Bisher mussten Staatskarossen kraftvoll sein. Schon Konrad Adenauer fuhr einen Mercedes 300, und die schwere Limousine der einheimischen Edelmarke...

Bisher mussten Staatskarossen kraftvoll sein. Schon Konrad Adenauer fuhr einen Mercedes 300, und die schwere Limousine der einheimischen Edelmarke wurde vielerorts zum Symbol eines souveränen Politikstils. Gestern hat Umweltsenatorin Anja Hajduk (GAL) ihren neuen Dienstwagen vorgestellt. Es ist ein japanischer Mittelklassewagen mit vergleichsweise schnöden 78 PS. Dafür glänzt der Toyota Prius mit einem sparsamen Hybrid-Motor, der 4,5 Liter auf 100 Kilometer verbraucht und bei geringer Leistung auf Elektroantrieb umstellt. Auch die GAL-Senatoren Christa Goetsch (Bildung) und Till Steffen (Justiz) haben bereits dieses Modell bestellt. Damit deutet sich ein Gesinnungswechsel an. Nicht Größe und Leistung, sondern Sparsamkeit und Umweltschutz werden offenbar zum Symbol politischer Glaubwürdigkeit.

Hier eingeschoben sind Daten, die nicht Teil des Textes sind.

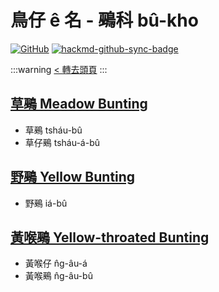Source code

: # 鳥仔 ê 名 - 鵐科 bû-kho

[![GitHub](https://img.shields.io/badge/GitHub-black?logo=github)](https://github.com/siansiansu/tsiau-a-e-mia)
[![hackmd-github-sync-badge](https://hackmd.io/OVDl1eyKRHu4HV1Yx7eIGQ/badge)](https://hackmd.io/OVDl1eyKRHu4HV1Yx7eIGQ)

:::warning
[< 轉去頭頁](https://hackmd.io/@siansiansu/Hy4VzNvha)
:::

## [草鵐 Meadow Bunting](https://www.instagram.com/p/Ct1gbnIR-fd/)

- 草鵐 tsháu-bû
- 草仔鵐 tsháu-á-bû

## [野鵐 Yellow Bunting](https://www.instagram.com/p/Ck5Vg3Nv6dE/)

- 野鵐 iá-bû

## [黃喉鵐 Yellow-throated Bunting](https://www.instagram.com/p/ClGCBgLPzUg/)

- 黃喉仔 n̂g-âu-á
- 黃喉鵐 n̂g-âu-bû
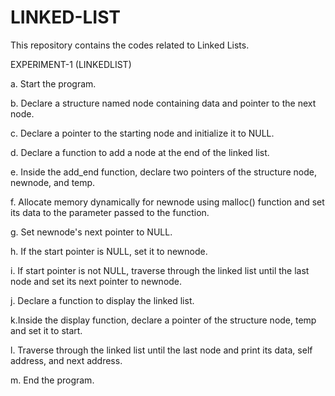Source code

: # LINKED-LIST
This repository contains the codes related to Linked Lists. 

EXPERIMENT-1 (LINKEDLIST)

a. Start the program.

b. Declare a structure named node containing data and pointer to the next node.

c. Declare a pointer to the starting node and initialize it to NULL.

d. Declare a function to add a node at the end of the linked list.

e. Inside the add_end function, declare two pointers of the structure node, newnode, and temp.

f. Allocate memory dynamically for newnode using malloc() function and set its data to the parameter passed to the function.

g. Set newnode's next pointer to NULL.

h. If the start pointer is NULL, set it to newnode.

i. If start pointer is not NULL, traverse through the linked list until the last node and set its next pointer to newnode.

j. Declare a function to display the linked list.

k.Inside the display function, declare a pointer of the structure node, temp and set it to start.

l. Traverse through the linked list until the last node and print its data, self address, and next address.

m. End the program.
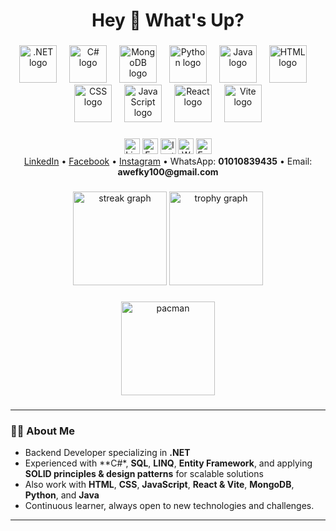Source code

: <h1 align="center">Hey 👋 What's Up?</h1>

###

<div align="center">
  <img src="https://skillicons.dev/icons?i=dotnet" height="60" alt=".NET logo"  />
  <img width="12" />
  <img src="https://cdn.jsdelivr.net/gh/devicons/devicon/icons/csharp/csharp-original.svg" height="60" alt="C# logo"  />
  <img width="12" />
  <img src="https://skillicons.dev/icons?i=mongodb" height="60" alt="MongoDB logo"  />
  <img width="12" />
  <img src="https://skillicons.dev/icons?i=py" height="60" alt="Python logo"  />
  <img width="12" />
  <img src="https://cdn.jsdelivr.net/gh/devicons/devicon/icons/java/java-original.svg" height="60" alt="Java logo"  />
  <img width="12" />
  <img src="https://cdn.jsdelivr.net/gh/devicons/devicon/icons/html5/html5-original.svg" height="60" alt="HTML logo"  />
  <img width="12" />
  <img src="https://cdn.jsdelivr.net/gh/devicons/devicon/icons/css3/css3-original.svg" height="60" alt="CSS logo"  />
  <img width="12" />
  <img src="https://skillicons.dev/icons?i=js" height="60" alt="JavaScript logo"  />
  <img width="12" />
  <img src="https://skillicons.dev/icons?i=react" height="60" alt="React logo"  />
  <img width="12" />
  <img src="https://skillicons.dev/icons?i=vite" height="60" alt="Vite logo"  />
</div>

###

<div align="center">
  <img src="https://img.shields.io/static/v1?message=LinkedIn&logo=linkedin&label=&color=0077B5&logoColor=white&labelColor=&style=for-the-badge" height="25" alt="LinkedIn logo" onclick="window.open('https://www.linkedin.com/in/abdallah-wefky-16a84b220?utm_source=share&utm_campaign=share_via&utm_content=profile&utm_medium=android_app', '_blank')" />
  <img src="https://img.shields.io/static/v1?message=Facebook&logo=facebook&label=&color=1877F2&logoColor=white&labelColor=&style=for-the-badge" height="25" alt="Facebook logo" onclick="window.open('https://www.facebook.com/share/19qEgxT7Mc/', '_blank')" />
  <img src="https://img.shields.io/static/v1?message=Instagram&logo=instagram&label=&color=E4405F&logoColor=white&labelColor=&style=for-the-badge" height="25" alt="Instagram logo" onclick="window.open('https://www.instagram.com/awefky10?igsh=dm96YWVvN2Fwb2sw', '_blank')" />
  <img src="https://img.shields.io/static/v1?message=WhatsApp&logo=whatsapp&label=&color=25D366&logoColor=white&labelColor=&style=for-the-badge" height="25" alt="WhatsApp logo" />
  <img src="https://img.shields.io/static/v1?message=Email&logo=gmail&label=&color=D14836&logoColor=white&labelColor=&style=for-the-badge" height="25" alt="Email logo" />
</div>

<div align="center">
  <a href="https://www.linkedin.com/in/abdallah-wefky-16a84b220?utm_source=share&utm_campaign=share_via&utm_content=profile&utm_medium=android_app">LinkedIn</a> • 
  <a href="https://www.facebook.com/share/19qEgxT7Mc/">Facebook</a> • 
  <a href="https://www.instagram.com/awefky10?igsh=dm96YWVvN2Fwb2sw">Instagram</a> • 
  WhatsApp: <b>01010839435</b> • 
  Email: <b>awefky100@gmail.com</b>
</div>

###

<div align="center">
  <img src="https://streak-stats.demolab.com?user=awefky10&locale=en&mode=daily&theme=dracula&hide_border=false&border_radius=5&order=3" height="150" alt="streak graph"  />
  <img src="https://github-profile-trophy.vercel.app?username=awefky10&theme=dracula&column=-1&row=1&margin-w=8&margin-h=8&no-bg=false&no-frame=false&order=4" height="150" alt="trophy graph"  />
</div>

###

<div align="center">
  <img src="https://cdn.pixabay.com/photo/2013/07/12/13/56/pacman-147189_640.png" height="150" alt="pacman" />
</div>

###

---

### 👨‍💻 About Me

<div>

- Backend Developer specializing in **.NET**
- Experienced with **C#*, **SQL**, **LINQ**, **Entity Framework**, and applying **SOLID principles & design patterns** for scalable solutions
- Also work with **HTML**, **CSS**, **JavaScript**, **React & Vite**, **MongoDB**, **Python**, and **Java**
- Continuous learner, always open to new technologies and challenges.

</div>

---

"Der Senat will innovativen Antriebstechniken den Vorzug geben. Dabei geht die Umweltbehörde mit gutem Beispiel voran", sagte Hajduk. Die Hersteller Mercedes und BMW, die bisher traditionell den Senat belieferten, dürften diese Sätze nicht gerne hören. Offenbar gibt es derzeit kein deutsches Auto, das den neuen Ansprüchen der Politiker genügt. Die Top-Ten-Liste der umweltfreundlichsten Autos vom Verkehrsclub Deutschland zumindest enthält nicht ein einziges einheimisches Fabrikat. Der Toyota hingegen steht auf Platz eins. Entsprechend bemüht reagierten die deutschen Traditionsmarken: Wie Senatssprecher Christoph Otto bestätigte, schickten sie den Senatoren zum Amtsantritt persönliche Briefe, um auf die ökologischen Vorzüge der Marken hinzuweisen.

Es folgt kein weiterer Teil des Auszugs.